Before he can get out of the arena, a young man, wearing a white tunic and sandals, approaches Sinner and daps him up. Clearly a teenager and clearly a fan, he seems harmless enough. The camera lingers on the pair. The boy, clearly saying something, gestures with his right hand, moving to tap the Nike swoosh on the chest of Sinner’s jacket with his index finger. Sinner responds by leaning towards him inquisitively, his own hand lingering on the garment’s zipper, pulling it slightly down. Is the kid trying to get Jannick Sinner’s warm-up jacket? Is Sinner about to give it to him?

We never find out.

Netflix2025

Sinner suddenly pats his chest and begins to shoulder his tennis bag, and we soon learn why his body language has suddenly changed. A beefy man comes into frame and puts his arms around the kid’s waist, violently spinning him away from Sinner and marching him out of view. If you’ve ever seen a linebacker try to wrestle a wide receiver in the opposite direction of a first down marker, you can visualize this interaction in your mind’s eye. Whatever was happening between the Sinner and the kid, the response was disproportionate and off-putting. Sinner grabs his Gucci duffel bag and walks away, seemingly acting as if nothing happened. It happened behind the backs of the broadcast team, but one gets a strong sense that if they’d seen it, they would have continued babbling on.

If you’ve ever seen a linebacker try to wrestle a wide receiver in the opposite direction of a first down marker, you can visualize this interaction in your mind’s eye.
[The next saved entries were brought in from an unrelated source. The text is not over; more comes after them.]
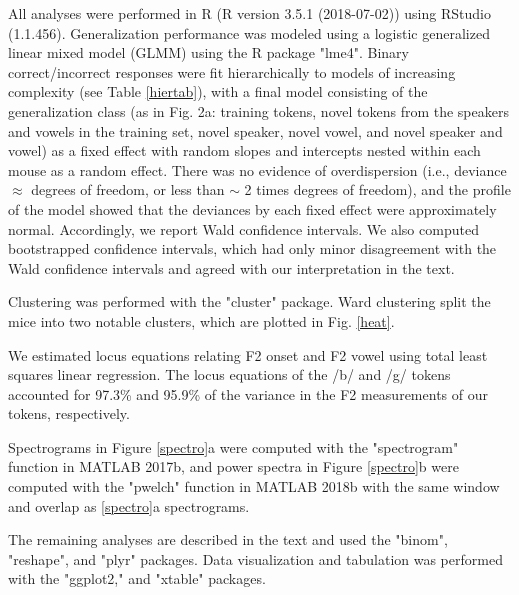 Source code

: \documentclass[preprint, NumberedRefs]{JASAnew}\usepackage[]{graphicx}\usepackage[]{color}
\begin{document}
All analyses were performed in R (R version 3.5.1 (2018-07-02))\cite{Team2016} using RStudio (1.1.456)\cite{Team2015}. Generalization performance was modeled using a logistic generalized linear mixed model (GLMM) using the R package "lme4"\cite{Bates2015}. Binary correct/incorrect responses were fit hierarchically to models of increasing complexity (see Table \ref{hiertab}), with a final model consisting of the generalization class (as in Fig. 2a: training tokens, novel tokens from the speakers and vowels in the training set, novel speaker, novel vowel, and novel speaker and vowel) as a fixed effect with random slopes and intercepts nested within each mouse as a random effect. There was no evidence of overdispersion (i.e., deviance $\approx$ degrees of freedom, or less than  $\sim$ 2 times degrees of freedom), and the profile of the model showed that the deviances by each fixed effect were approximately normal. Accordingly, we report Wald confidence intervals. We also computed bootstrapped confidence intervals, which had only minor disagreement with the Wald confidence intervals and agreed with our interpretation in the text.

Clustering was performed with the "cluster"\cite{Maechler2017} package. Ward clustering split the mice into two notable clusters, which are plotted in Fig. \ref{heat}.

We estimated locus equations relating F2 onset and F2 vowel using total least squares linear regression. The locus equations of the /b/ and /g/ tokens accounted for 97.3\% and 95.9\% of the variance in the F2 measurements of our tokens, respectively.

Spectrograms in Figure \ref{spectro}a were computed with the "spectrogram" function in MATLAB 2017b, and power spectra in Figure \ref{spectro}b were computed with the "pwelch" function in MATLAB 2018b with the same window and overlap as \ref{spectro}a spectrograms.

The remaining analyses are described in the text and used the "binom"\cite{Sundar2014}, "reshape"\cite{Wickham2007}, and "plyr"\cite{Wickham2011} packages. Data visualization and tabulation was performed with the "ggplot2,"\cite{Wickham2009} and "xtable"\cite{Dahl2016} packages.
\end{document}
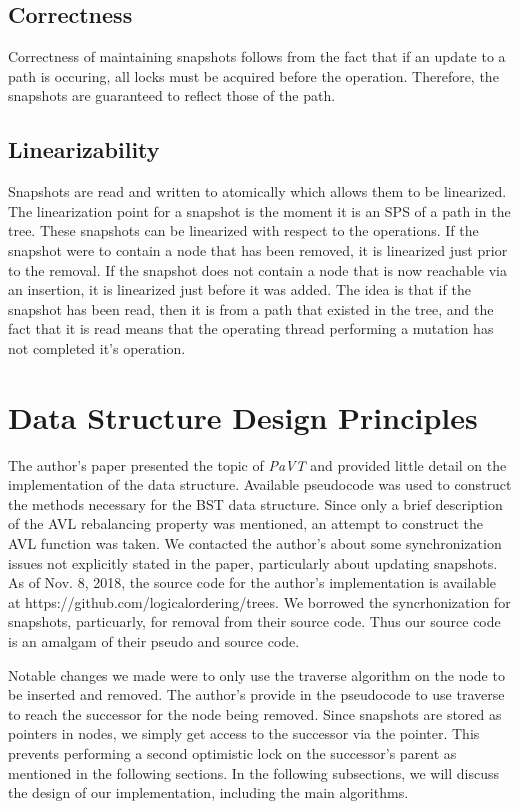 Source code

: \documentclass[conference]{IEEEtran}
\theoremstyle{definition}
\theoremstyle{theorem}
\begin{document}
\subsection{Correctness}
Correctness of maintaining snapshots follows from the fact that if an update to a path is occuring, all locks must be acquired before the operation. Therefore, the snapshots are guaranteed to reflect those of the path. 
\subsection{Linearizability}
Snapshots are read and written to atomically which allows them to be linearized. The linearization point for a snapshot is the moment it is an SPS of a path in the tree. These snapshots can be linearized with respect to the operations. If the snapshot were to contain a node that has been removed, it is linearized just prior to the removal. If the snapshot does not contain a node that is now reachable via an insertion, it is linearized just before it was added. The idea is that if the snapshot has been read, then it is from a path that existed in the tree, and the fact that it is read means that the operating thread performing a mutation has not completed it's operation. 
\section{Data Structure Design Principles}

The author's paper presented the topic of \textit{PaVT} and provided little detail on the implementation of the data structure. Available pseudocode was used to construct the methods necessary for the BST data structure. Since only a brief description of the AVL rebalancing property was mentioned, an attempt to construct the AVL function was taken. We contacted the author's about some synchronization issues not explicitly stated in the paper, particularly about updating snapshots. As of Nov. 8, 2018, the source code for the author's implementation is available at {https://github.com/logicalordering/trees}. We borrowed the syncrhonization for snapshots, particuarly, for removal from their source code. Thus our source code is an amalgam of their pseudo and source code. 

Notable changes we made were to only use the traverse algorithm on the node to be inserted and removed. The author's provide in the pseudocode to use traverse to reach the successor for the node being removed. Since snapshots are stored as pointers in nodes, we simply get access to the successor via the pointer. This prevents performing a second optimistic lock on the successor's parent as mentioned in the following sections. In the following subsections, we will discuss the design of our implementation, including the main algorithms.
\end{document}
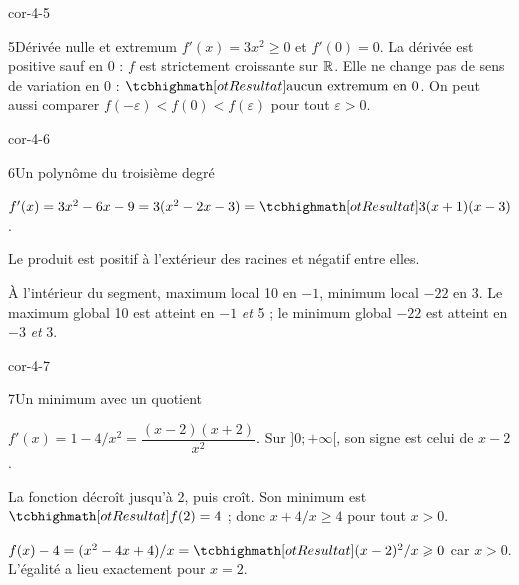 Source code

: \begin{blocLivre}{cor-4-5}
\begin{corrige}{5}{Dérivée nulle et extremum}
$f'(x)=3x^2\geq0$ et $f'(0)=0$. La dérivée est positive sauf en 0 :
$f$ est strictement croissante sur $\R$. Elle ne change pas de sens de variation
en 0 : $\res{\text{aucun extremum en }0}$.
On peut aussi comparer $f(-\varepsilon)<f(0)<f(\varepsilon)$ pour tout $\varepsilon>0$.
\label{figlivre-r04-05-var-cor}

\end{corrige}
\end{blocLivre}
\begin{blocLivre}{cor-4-6}
\begin{corrige}{6}{Un polynôme du troisième degré}
\begin{questions}
\item $f'(x)=3x^2-6x-9=3(x^2-2x-3)=\res{3(x+1)(x-3)}$.
\item Le produit est positif à l'extérieur des racines et négatif entre elles.
\end{questions}
\begin{center}\begin{tableau}
\end{tableau}\end{center}
\enspace À l'intérieur du segment, maximum local 10 en $-1$,
minimum local $-22$ en 3. Le maximum global 10 est atteint en $-1$ \emph{et} 5 ;
le minimum global $-22$ est atteint en $-3$ \emph{et} 3.
\end{corrige}
\end{blocLivre}
\begin{blocLivre}{cor-4-7}
\begin{corrige}{7}{Un minimum avec un quotient}
\begin{questions}
\item $f'(x)=1-4/x^2=\dfrac{(x-2)(x+2)}{x^2}$.
Sur $]0;+\infty[$, son signe est celui de $x-2$.
\item La fonction décroît jusqu'à 2, puis croît. Son minimum est
$\res{f(2)=4}$ ; donc $x+4/x\geq4$ pour tout $x>0$.
\item $f(x)-4=(x^2-4x+4)/x=\res{(x-2)^2/x}\geq0$ car $x>0$.
L'égalité a lieu exactement pour $x=2$.
\end{questions}
\label{figlivre-r04-07-var-cor}

\end{corrige}
\end{blocLivre}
This whole moment—an unaccounted-for variable, followed by sudden and swift repression that goes entirely unacknowledged—feels like an apt metaphor for the Six Kings Slam as a whole. The Six Kings Slam is part of Saudi Arabia’s larger, post-MBS culture-washing initiative, much of which in recent years has fallen under the rubric of Riyadh Season. The name sounds suspiciously like a Drake lyric, but I have no doubt that a quasi-never-ending festival featuring some of the biggest and most shameless names in sports and entertainment imported into a national capital to reassure global elites of Saudi Arabia’s status as a modern, cosmopolitan destination isn’t quite what The Boy was thinking when he rapped, “I want Saudi money/I want art money.”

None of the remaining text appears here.